**WHAT IS BEING ASKED:** Please return the lines below verbatim, beginning at the one that has "- [分子外层价电子][能级跃迁] - [紫外线](((SG-jAoXKF)))" and stopping after the one that has "- [通常所说的][红外分析](((zdes9Iq0x)))[主要指][中红外分析]。 -- 红光吸收光谱", and add no other lines.
[RAW DATA]
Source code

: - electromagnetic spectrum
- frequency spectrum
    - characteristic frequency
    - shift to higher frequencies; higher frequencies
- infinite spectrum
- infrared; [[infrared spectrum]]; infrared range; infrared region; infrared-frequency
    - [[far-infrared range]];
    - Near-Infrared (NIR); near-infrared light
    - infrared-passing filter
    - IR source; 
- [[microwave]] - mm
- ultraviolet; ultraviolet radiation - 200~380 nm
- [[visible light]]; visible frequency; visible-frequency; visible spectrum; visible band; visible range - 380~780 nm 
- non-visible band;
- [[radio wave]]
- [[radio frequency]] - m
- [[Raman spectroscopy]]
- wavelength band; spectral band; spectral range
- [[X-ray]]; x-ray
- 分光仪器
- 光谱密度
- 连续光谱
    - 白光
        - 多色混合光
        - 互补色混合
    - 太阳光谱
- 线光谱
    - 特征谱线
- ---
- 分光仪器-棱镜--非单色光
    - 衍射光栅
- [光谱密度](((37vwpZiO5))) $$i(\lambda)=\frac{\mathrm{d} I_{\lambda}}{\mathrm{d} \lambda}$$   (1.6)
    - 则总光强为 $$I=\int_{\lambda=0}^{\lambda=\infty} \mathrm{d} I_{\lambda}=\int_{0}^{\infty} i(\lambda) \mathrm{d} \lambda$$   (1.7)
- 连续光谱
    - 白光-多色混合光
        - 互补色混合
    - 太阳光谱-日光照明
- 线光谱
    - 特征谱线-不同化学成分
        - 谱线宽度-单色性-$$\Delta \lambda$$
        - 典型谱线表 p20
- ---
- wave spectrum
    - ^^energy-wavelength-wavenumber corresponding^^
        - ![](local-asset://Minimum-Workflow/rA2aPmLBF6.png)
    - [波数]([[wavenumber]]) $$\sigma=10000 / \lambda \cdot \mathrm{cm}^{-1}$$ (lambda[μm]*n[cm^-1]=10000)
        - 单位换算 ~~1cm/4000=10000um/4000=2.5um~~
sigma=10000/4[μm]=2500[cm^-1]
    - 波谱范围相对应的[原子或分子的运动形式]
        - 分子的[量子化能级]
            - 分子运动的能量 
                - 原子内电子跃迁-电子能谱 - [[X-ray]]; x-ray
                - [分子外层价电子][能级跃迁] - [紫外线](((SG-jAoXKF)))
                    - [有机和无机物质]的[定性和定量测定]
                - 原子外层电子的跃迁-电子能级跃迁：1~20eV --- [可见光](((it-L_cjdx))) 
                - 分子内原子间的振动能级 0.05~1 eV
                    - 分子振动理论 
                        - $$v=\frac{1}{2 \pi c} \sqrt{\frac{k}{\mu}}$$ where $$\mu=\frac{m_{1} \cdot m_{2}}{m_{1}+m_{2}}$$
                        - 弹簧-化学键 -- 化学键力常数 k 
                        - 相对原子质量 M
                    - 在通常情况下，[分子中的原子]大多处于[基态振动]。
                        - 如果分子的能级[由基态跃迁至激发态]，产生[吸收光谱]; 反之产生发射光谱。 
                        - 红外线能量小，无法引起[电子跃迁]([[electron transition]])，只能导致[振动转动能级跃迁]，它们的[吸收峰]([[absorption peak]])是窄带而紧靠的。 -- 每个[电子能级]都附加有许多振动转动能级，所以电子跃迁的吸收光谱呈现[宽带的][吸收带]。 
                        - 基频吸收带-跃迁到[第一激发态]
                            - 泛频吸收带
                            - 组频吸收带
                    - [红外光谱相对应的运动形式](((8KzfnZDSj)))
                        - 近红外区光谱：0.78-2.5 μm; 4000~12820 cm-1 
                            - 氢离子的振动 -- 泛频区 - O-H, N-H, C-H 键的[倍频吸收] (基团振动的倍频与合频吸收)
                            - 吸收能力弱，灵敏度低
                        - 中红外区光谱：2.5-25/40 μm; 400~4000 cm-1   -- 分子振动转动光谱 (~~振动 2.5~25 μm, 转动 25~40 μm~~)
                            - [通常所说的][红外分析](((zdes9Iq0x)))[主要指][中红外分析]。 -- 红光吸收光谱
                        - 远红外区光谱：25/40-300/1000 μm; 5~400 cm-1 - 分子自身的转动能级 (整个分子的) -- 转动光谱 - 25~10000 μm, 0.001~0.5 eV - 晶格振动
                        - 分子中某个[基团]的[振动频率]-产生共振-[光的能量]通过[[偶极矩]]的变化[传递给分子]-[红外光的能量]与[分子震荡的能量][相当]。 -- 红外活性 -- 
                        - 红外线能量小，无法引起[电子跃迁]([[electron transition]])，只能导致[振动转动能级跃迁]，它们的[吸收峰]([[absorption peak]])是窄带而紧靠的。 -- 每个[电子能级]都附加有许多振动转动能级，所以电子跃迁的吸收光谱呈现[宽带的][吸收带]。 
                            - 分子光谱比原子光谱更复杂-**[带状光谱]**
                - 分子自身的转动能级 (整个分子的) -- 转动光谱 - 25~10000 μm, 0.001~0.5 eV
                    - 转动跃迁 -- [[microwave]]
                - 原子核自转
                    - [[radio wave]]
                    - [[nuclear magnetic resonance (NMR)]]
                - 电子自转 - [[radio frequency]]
[/RAW DATA]
**SOLUTION TO THIS TASK:**
                - [分子外层价电子][能级跃迁] - [紫外线](((SG-jAoXKF)))
                    - [有机和无机物质]的[定性和定量测定]
                - 原子外层电子的跃迁-电子能级跃迁：1~20eV --- [可见光](((it-L_cjdx))) 
                - 分子内原子间的振动能级 0.05~1 eV
                    - 分子振动理论 
                        - $$v=\frac{1}{2 \pi c} \sqrt{\frac{k}{\mu}}$$ where $$\mu=\frac{m_{1} \cdot m_{2}}{m_{1}+m_{2}}$$
                        - 弹簧-化学键 -- 化学键力常数 k 
                        - 相对原子质量 M
                    - 在通常情况下，[分子中的原子]大多处于[基态振动]。
                        - 如果分子的能级[由基态跃迁至激发态]，产生[吸收光谱]; 反之产生发射光谱。 
                        - 红外线能量小，无法引起[电子跃迁]([[electron transition]])，只能导致[振动转动能级跃迁]，它们的[吸收峰]([[absorption peak]])是窄带而紧靠的。 -- 每个[电子能级]都附加有许多振动转动能级，所以电子跃迁的吸收光谱呈现[宽带的][吸收带]。 
                        - 基频吸收带-跃迁到[第一激发态]
                            - 泛频吸收带
                            - 组频吸收带
                    - [红外光谱相对应的运动形式](((8KzfnZDSj)))
                        - 近红外区光谱：0.78-2.5 μm; 4000~12820 cm-1 
                            - 氢离子的振动 -- 泛频区 - O-H, N-H, C-H 键的[倍频吸收] (基团振动的倍频与合频吸收)
                            - 吸收能力弱，灵敏度低
                        - 中红外区光谱：2.5-25/40 μm; 400~4000 cm-1   -- 分子振动转动光谱 (~~振动 2.5~25 μm, 转动 25~40 μm~~)
                            - [通常所说的][红外分析](((zdes9Iq0x)))[主要指][中红外分析]。 -- 红光吸收光谱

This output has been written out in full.